====== DATA SHOWN ======

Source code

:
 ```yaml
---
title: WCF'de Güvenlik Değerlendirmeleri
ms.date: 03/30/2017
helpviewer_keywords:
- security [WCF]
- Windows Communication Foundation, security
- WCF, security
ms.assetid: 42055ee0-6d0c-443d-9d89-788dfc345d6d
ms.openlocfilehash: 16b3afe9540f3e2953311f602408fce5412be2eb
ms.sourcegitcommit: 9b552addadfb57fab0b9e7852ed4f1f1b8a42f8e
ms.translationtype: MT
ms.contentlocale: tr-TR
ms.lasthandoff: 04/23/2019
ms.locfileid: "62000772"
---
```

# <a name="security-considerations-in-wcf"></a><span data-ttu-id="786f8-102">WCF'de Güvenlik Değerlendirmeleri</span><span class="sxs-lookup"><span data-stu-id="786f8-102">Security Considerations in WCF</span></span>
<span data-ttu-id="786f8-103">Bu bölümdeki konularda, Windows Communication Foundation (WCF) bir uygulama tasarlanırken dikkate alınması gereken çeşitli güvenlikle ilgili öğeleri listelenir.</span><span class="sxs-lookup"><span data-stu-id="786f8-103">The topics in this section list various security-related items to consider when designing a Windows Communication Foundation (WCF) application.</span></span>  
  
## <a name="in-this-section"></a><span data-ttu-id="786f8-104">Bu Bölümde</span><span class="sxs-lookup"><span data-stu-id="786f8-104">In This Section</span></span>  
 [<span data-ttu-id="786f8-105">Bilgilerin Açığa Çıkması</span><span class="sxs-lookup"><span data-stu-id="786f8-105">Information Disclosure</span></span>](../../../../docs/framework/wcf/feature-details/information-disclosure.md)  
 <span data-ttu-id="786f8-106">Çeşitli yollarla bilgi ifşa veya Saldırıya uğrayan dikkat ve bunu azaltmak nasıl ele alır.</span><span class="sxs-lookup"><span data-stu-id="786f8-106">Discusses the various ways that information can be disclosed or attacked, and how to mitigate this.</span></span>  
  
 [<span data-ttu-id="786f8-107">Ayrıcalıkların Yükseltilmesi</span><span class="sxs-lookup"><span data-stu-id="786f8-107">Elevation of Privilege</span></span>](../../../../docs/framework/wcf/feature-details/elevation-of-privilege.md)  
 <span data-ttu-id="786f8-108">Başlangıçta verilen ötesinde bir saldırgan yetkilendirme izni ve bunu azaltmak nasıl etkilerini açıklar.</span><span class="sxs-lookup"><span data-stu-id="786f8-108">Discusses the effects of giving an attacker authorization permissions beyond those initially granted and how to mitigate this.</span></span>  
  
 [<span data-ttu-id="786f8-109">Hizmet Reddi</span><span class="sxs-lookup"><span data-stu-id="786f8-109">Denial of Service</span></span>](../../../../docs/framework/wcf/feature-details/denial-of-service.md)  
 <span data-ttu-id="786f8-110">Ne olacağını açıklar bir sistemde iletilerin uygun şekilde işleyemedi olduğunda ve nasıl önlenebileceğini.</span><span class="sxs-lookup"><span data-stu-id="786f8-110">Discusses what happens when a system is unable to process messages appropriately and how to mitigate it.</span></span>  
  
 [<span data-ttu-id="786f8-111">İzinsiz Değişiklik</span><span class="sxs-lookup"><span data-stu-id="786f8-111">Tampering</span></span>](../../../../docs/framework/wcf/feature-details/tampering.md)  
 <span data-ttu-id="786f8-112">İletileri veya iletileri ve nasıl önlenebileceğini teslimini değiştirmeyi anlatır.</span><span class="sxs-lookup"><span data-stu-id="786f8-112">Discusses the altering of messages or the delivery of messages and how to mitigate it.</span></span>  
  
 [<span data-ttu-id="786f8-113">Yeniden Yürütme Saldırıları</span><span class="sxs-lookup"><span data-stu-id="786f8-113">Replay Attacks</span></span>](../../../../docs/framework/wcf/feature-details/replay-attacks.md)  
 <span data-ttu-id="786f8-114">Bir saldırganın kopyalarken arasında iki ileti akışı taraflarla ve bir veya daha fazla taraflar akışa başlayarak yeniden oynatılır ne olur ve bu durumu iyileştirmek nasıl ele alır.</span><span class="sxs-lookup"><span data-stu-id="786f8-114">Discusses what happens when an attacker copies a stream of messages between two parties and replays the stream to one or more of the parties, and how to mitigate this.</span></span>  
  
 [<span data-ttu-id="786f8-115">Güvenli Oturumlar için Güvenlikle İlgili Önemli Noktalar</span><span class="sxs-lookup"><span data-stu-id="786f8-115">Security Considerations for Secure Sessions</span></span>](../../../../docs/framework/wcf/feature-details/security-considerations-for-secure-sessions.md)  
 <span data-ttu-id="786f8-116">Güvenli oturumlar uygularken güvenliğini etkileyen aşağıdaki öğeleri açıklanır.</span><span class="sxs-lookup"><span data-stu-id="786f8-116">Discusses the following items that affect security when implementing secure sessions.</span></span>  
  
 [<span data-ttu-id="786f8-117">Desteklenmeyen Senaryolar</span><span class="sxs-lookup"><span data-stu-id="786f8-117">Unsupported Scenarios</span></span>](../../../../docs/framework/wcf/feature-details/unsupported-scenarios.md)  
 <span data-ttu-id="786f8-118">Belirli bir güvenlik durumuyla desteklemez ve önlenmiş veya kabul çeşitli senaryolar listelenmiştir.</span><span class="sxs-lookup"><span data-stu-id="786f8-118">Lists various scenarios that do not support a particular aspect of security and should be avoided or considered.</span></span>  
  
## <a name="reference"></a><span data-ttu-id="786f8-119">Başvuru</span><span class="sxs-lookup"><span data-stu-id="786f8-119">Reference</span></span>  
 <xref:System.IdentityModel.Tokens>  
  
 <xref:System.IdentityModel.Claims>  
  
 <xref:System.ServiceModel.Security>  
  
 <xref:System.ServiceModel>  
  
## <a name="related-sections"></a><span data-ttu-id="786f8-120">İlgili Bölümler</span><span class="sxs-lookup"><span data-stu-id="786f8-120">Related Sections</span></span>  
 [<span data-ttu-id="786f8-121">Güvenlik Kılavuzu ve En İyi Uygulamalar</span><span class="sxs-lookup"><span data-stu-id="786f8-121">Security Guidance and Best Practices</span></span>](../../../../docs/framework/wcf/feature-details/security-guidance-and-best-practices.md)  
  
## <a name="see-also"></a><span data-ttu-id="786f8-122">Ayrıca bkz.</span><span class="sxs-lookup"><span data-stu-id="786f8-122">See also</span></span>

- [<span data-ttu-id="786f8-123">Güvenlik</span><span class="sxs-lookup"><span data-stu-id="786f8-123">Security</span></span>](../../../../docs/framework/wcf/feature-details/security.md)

======

* _WHAT TO DO_: The data above needs to be repeated exactly, line for line.

* _TASK ANSWER_:
Source code

:
 ```yaml
---
title: WCF'de Güvenlik Değerlendirmeleri
ms.date: 03/30/2017
helpviewer_keywords:
- security [WCF]
- Windows Communication Foundation, security
- WCF, security
ms.assetid: 42055ee0-6d0c-443d-9d89-788dfc345d6d
ms.openlocfilehash: 16b3afe9540f3e2953311f602408fce5412be2eb
ms.sourcegitcommit: 9b552addadfb57fab0b9e7852ed4f1f1b8a42f8e
ms.translationtype: MT
ms.contentlocale: tr-TR
ms.lasthandoff: 04/23/2019
ms.locfileid: "62000772"
---
```

# <a name="security-considerations-in-wcf"></a><span data-ttu-id="786f8-102">WCF'de Güvenlik Değerlendirmeleri</span><span class="sxs-lookup"><span data-stu-id="786f8-102">Security Considerations in WCF</span></span>
<span data-ttu-id="786f8-103">Bu bölümdeki konularda, Windows Communication Foundation (WCF) bir uygulama tasarlanırken dikkate alınması gereken çeşitli güvenlikle ilgili öğeleri listelenir.</span><span class="sxs-lookup"><span data-stu-id="786f8-103">The topics in this section list various security-related items to consider when designing a Windows Communication Foundation (WCF) application.</span></span>  
  
## <a name="in-this-section"></a><span data-ttu-id="786f8-104">Bu Bölümde</span><span class="sxs-lookup"><span data-stu-id="786f8-104">In This Section</span></span>  
 [<span data-ttu-id="786f8-105">Bilgilerin Açığa Çıkması</span><span class="sxs-lookup"><span data-stu-id="786f8-105">Information Disclosure</span></span>](../../../../docs/framework/wcf/feature-details/information-disclosure.md)  
 <span data-ttu-id="786f8-106">Çeşitli yollarla bilgi ifşa veya Saldırıya uğrayan dikkat ve bunu azaltmak nasıl ele alır.</span><span class="sxs-lookup"><span data-stu-id="786f8-106">Discusses the various ways that information can be disclosed or attacked, and how to mitigate this.</span></span>  
  
 [<span data-ttu-id="786f8-107">Ayrıcalıkların Yükseltilmesi</span><span class="sxs-lookup"><span data-stu-id="786f8-107">Elevation of Privilege</span></span>](../../../../docs/framework/wcf/feature-details/elevation-of-privilege.md)  
 <span data-ttu-id="786f8-108">Başlangıçta verilen ötesinde bir saldırgan yetkilendirme izni ve bunu azaltmak nasıl etkilerini açıklar.</span><span class="sxs-lookup"><span data-stu-id="786f8-108">Discusses the effects of giving an attacker authorization permissions beyond those initially granted and how to mitigate this.</span></span>  
  
 [<span data-ttu-id="786f8-109">Hizmet Reddi</span><span class="sxs-lookup"><span data-stu-id="786f8-109">Denial of Service</span></span>](../../../../docs/framework/wcf/feature-details/denial-of-service.md)  
 <span data-ttu-id="786f8-110">Ne olacağını açıklar bir sistemde iletilerin uygun şekilde işleyemedi olduğunda ve nasıl önlenebileceğini.</span><span class="sxs-lookup"><span data-stu-id="786f8-110">Discusses what happens when a system is unable to process messages appropriately and how to mitigate it.</span></span>  
  
 [<span data-ttu-id="786f8-111">İzinsiz Değişiklik</span><span class="sxs-lookup"><span data-stu-id="786f8-111">Tampering</span></span>](../../../../docs/framework/wcf/feature-details/tampering.md)  
 <span data-ttu-id="786f8-112">İletileri veya iletileri ve nasıl önlenebileceğini teslimini değiştirmeyi anlatır.</span><span class="sxs-lookup"><span data-stu-id="786f8-112">Discusses the altering of messages or the delivery of messages and how to mitigate it.</span></span>  
  
 [<span data-ttu-id="786f8-113">Yeniden Yürütme Saldırıları</span><span class="sxs-lookup"><span data-stu-id="786f8-113">Replay Attacks</span></span>](../../../../docs/framework/wcf/feature-details/replay-attacks.md)  
 <span data-ttu-id="786f8-114">Bir saldırganın kopyalarken arasında iki ileti akışı taraflarla ve bir veya daha fazla taraflar akışa başlayarak yeniden oynatılır ne olur ve bu durumu iyileştirmek nasıl ele alır.</span><span class="sxs-lookup"><span data-stu-id="786f8-114">Discusses what happens when an attacker copies a stream of messages between two parties and replays the stream to one or more of the parties, and how to mitigate this.</span></span>  
  
 [<span data-ttu-id="786f8-115">Güvenli Oturumlar için Güvenlikle İlgili Önemli Noktalar</span><span class="sxs-lookup"><span data-stu-id="786f8-115">Security Considerations for Secure Sessions</span></span>](../../../../docs/framework/wcf/feature-details/security-considerations-for-secure-sessions.md)  
 <span data-ttu-id="786f8-116">Güvenli oturumlar uygularken güvenliğini etkileyen aşağıdaki öğeleri açıklanır.</span><span class="sxs-lookup"><span data-stu-id="786f8-116">Discusses the following items that affect security when implementing secure sessions.</span></span>  
  
 [<span data-ttu-id="786f8-117">Desteklenmeyen Senaryolar</span><span class="sxs-lookup"><span data-stu-id="786f8-117">Unsupported Scenarios</span></span>](../../../../docs/framework/wcf/feature-details/unsupported-scenarios.md)  
 <span data-ttu-id="786f8-118">Belirli bir güvenlik durumuyla desteklemez ve önlenmiş veya kabul çeşitli senaryolar listelenmiştir.</span><span class="sxs-lookup"><span data-stu-id="786f8-118">Lists various scenarios that do not support a particular aspect of security and should be avoided or considered.</span></span>  
  
## <a name="reference"></a><span data-ttu-id="786f8-119">Başvuru</span><span class="sxs-lookup"><span data-stu-id="786f8-119">Reference</span></span>  
 <xref:System.IdentityModel.Tokens>  
  
 <xref:System.IdentityModel.Claims>  
  
 <xref:System.ServiceModel.Security>  
  
 <xref:System.ServiceModel>  
  
## <a name="related-sections"></a><span data-ttu-id="786f8-120">İlgili Bölümler</span><span class="sxs-lookup"><span data-stu-id="786f8-120">Related Sections</span></span>  
 [<span data-ttu-id="786f8-121">Güvenlik Kılavuzu ve En İyi Uygulamalar</span><span class="sxs-lookup"><span data-stu-id="786f8-121">Security Guidance and Best Practices</span></span>](../../../../docs/framework/wcf/feature-details/security-guidance-and-best-practices.md)  
  
## <a name="see-also"></a><span data-ttu-id="786f8-122">Ayrıca bkz.</span><span class="sxs-lookup"><span data-stu-id="786f8-122">See also</span></span>

- [<span data-ttu-id="786f8-123">Güvenlik</span><span class="sxs-lookup"><span data-stu-id="786f8-123">Security</span></span>](../../../../docs/framework/wcf/feature-details/security.md)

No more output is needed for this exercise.